My research focuses on how law has shaped religion, family, and economy in colonial and post-colonial South Asia and in the wider Indian diaspora. My first book, entitled Governing Islam: Law, Empire, and Secularism in South Asia, was published by Cambridge University Press in 2018. The book moves between official archives of colonial law and wider spheres of public debates, bringing into conversation vernacular pamphlets and newspapers, Urdu fatwas, colonial legal cases, and legislative deliberations. Drawing on these wide-ranging legal archives, Governing Islam explores how colonial law constructed a new religious/secular binary that was deeply influential, and vibrantly contested inside and outside colonial courts.
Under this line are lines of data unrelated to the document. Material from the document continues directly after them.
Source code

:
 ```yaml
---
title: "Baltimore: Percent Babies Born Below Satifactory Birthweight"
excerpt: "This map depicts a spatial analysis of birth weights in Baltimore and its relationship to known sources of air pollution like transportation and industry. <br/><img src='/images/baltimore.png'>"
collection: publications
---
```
I am currently working on a project on inheritance and diasporic Indian families, tentatively entitled Worldly Afterlives: Death and Diaspora in the Indian Ocean. The project traces the lives of Indian migrants—sailors, petty moneylenders, female merchants, and even circus performers—by looking at the assets they left behind after their deaths. These estates ranged from mercantile fortunes to a few treasured personal effects, including letters, jewelry, or a pocketful of receipts for small debts owed by fellow travelers. Relatives in India and abroad struggled to navigate complex international bureaucracies in order to track down information about long-lost relatives and the property they left behind. This archive provides a window into the intersecting histories of diasporic families and the formation of state bureaucracies for managing global flows of labor and capital. In the coming years this research will take me to India, South Africa, Zanzibar, Hong Kong, Singapore, and the United Kingdom.
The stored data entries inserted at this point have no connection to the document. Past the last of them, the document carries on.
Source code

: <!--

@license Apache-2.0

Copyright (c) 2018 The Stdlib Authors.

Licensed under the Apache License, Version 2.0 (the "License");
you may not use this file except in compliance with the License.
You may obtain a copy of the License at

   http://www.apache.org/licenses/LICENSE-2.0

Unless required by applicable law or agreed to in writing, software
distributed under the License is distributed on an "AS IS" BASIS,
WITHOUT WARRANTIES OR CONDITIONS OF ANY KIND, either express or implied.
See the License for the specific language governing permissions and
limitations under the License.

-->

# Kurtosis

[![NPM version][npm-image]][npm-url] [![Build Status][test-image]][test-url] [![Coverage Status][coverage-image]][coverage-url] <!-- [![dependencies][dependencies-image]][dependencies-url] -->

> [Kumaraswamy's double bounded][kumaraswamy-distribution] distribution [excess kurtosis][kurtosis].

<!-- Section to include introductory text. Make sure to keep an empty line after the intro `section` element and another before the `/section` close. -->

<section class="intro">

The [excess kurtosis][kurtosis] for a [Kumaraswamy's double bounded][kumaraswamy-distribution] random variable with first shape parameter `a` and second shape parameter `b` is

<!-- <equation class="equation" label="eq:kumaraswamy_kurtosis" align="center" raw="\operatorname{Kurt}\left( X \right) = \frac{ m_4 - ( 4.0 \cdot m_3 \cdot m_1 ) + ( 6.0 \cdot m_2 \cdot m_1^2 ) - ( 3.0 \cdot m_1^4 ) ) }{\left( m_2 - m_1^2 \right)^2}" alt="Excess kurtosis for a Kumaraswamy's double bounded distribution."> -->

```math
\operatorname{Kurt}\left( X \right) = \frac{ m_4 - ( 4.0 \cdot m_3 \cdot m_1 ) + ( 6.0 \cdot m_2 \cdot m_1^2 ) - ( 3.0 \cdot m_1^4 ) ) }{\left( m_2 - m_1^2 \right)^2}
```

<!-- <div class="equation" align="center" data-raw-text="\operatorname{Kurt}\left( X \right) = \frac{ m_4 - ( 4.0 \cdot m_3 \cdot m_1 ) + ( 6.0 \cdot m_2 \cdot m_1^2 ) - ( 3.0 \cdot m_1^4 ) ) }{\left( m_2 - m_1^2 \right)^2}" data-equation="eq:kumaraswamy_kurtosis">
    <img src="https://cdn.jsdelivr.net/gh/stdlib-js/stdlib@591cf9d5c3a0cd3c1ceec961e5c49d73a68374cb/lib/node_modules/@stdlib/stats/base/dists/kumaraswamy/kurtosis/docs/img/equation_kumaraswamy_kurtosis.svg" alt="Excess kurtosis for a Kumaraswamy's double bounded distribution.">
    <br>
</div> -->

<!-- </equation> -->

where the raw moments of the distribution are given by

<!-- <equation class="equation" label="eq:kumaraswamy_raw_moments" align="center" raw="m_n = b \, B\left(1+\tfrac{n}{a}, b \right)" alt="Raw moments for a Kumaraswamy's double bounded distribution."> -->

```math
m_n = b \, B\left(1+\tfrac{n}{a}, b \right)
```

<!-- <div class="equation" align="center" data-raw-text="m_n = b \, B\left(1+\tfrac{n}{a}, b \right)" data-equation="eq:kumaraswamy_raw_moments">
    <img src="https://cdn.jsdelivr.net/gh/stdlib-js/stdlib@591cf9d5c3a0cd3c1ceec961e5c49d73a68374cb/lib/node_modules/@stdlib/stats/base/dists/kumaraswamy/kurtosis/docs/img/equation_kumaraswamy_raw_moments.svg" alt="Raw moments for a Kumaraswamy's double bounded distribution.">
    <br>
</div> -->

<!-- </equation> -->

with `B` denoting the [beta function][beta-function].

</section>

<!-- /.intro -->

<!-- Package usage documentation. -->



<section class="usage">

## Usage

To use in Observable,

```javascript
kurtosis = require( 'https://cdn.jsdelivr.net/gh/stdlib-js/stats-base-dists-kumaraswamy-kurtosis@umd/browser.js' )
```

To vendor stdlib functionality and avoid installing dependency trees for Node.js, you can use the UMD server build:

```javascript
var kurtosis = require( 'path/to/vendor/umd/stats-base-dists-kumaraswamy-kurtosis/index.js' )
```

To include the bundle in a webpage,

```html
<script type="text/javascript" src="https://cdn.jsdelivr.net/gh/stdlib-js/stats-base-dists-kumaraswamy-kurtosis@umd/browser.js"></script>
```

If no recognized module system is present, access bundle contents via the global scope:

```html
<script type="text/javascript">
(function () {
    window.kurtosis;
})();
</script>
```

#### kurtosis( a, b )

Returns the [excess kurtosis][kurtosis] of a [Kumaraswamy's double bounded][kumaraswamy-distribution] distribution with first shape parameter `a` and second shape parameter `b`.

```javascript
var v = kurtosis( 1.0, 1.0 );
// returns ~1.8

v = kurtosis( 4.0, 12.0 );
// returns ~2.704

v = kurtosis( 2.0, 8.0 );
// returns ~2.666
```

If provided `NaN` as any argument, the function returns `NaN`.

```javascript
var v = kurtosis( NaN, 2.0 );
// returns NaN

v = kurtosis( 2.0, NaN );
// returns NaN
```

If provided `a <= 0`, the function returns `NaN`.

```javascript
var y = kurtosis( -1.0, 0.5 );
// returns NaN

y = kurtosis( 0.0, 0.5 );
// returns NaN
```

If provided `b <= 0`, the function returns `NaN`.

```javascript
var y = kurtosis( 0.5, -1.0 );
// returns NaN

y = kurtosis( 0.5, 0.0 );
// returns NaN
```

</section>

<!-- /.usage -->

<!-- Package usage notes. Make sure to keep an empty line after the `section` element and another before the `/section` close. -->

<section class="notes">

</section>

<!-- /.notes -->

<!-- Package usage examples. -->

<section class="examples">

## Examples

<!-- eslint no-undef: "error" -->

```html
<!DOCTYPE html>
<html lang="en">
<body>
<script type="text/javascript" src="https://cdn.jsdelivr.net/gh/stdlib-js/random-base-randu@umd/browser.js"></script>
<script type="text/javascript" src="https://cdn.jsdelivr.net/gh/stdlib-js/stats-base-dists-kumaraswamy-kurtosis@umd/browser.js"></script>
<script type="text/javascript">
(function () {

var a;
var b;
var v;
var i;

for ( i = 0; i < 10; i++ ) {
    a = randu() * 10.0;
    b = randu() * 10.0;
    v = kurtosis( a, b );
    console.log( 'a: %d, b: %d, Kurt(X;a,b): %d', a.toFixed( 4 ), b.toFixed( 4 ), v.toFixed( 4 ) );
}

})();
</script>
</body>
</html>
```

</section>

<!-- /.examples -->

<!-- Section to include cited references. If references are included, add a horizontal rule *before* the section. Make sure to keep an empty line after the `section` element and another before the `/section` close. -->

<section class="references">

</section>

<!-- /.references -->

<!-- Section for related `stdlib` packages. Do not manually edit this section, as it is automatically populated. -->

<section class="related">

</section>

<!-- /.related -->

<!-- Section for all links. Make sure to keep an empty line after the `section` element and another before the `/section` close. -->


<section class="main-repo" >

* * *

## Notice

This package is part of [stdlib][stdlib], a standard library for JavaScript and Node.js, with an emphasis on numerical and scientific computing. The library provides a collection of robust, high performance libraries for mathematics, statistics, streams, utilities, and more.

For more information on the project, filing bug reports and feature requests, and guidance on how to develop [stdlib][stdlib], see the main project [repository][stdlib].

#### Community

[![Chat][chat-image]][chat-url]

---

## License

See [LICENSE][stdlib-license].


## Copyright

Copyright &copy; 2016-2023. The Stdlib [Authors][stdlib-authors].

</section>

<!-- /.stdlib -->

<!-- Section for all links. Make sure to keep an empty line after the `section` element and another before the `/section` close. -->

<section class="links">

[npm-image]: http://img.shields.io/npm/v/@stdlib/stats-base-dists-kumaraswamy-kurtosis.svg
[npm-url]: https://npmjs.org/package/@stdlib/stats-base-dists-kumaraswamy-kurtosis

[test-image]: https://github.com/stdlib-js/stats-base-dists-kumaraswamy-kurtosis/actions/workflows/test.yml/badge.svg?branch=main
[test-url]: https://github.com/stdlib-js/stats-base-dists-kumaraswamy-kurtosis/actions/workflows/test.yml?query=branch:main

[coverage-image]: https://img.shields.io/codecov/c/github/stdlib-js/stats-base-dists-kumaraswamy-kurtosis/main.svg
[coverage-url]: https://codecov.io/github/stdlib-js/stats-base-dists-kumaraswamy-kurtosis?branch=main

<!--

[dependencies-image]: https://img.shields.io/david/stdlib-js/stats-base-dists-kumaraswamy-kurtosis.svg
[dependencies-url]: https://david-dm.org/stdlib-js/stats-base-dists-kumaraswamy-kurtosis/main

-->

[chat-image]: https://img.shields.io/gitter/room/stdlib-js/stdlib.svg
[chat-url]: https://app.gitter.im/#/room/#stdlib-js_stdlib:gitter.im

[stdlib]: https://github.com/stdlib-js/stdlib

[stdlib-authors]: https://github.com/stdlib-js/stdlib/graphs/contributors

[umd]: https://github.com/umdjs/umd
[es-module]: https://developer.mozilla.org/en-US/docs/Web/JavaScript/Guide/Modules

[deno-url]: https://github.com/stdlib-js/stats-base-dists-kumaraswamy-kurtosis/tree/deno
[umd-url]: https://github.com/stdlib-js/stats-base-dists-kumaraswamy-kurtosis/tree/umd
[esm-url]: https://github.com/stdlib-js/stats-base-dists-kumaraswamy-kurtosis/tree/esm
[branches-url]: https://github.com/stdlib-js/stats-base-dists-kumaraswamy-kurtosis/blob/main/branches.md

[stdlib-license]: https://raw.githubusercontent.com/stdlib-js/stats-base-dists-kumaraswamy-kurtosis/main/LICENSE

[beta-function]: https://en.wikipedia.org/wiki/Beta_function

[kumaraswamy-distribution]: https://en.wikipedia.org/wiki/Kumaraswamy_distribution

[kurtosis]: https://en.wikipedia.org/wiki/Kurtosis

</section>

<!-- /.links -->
My teaching includes surveys on modern South Asia and political Islam, and more specialized seminars on Islamic law, postcolonial and subaltern theory, and diasporic family histories. Before coming to Rutgers, I taught at Yale, Cambridge, and Harvard.


  • Governing Islam: Law, Empire, and Secularism in South Asia (Cambridge University, Press, 2018). South Asia Edition, 2019.
  • “A Bureaucracy of Rejection: Petitioning and the Impoverished Paternalism of the British-Indian Raj.” Modern Asian Studies 53, no. 1 (January 2019): 177-202.
  • “The Past and Future of the Muslim Post-Colonial Moment: Islamic Economy and Social Justice in South Asia.” In The Postcolonial Moment in South and Southeast Asia, edited by Gyan Prakash, Nikhil Menon, and Michael Laffan. London: Bloomsbury, 2018.
  • “An Uncertain Inheritance: The Imperial Travels of Legal Migrants, from British India to Ottoman Iraq,” Law and History Review 32.4 (November 2014).
  • “The Politics of Muslim Rage: Secular Law and Religious Sentiments in Late-Colonial India,” History Workshop Journal (Spring 2014): 45-64.
  • “The Phantom Wahhabi: Liberalism and the Muslim Fanatic in Mid-Victorian India,” Modern Asian Studies 47.1(January 2013): 22-52.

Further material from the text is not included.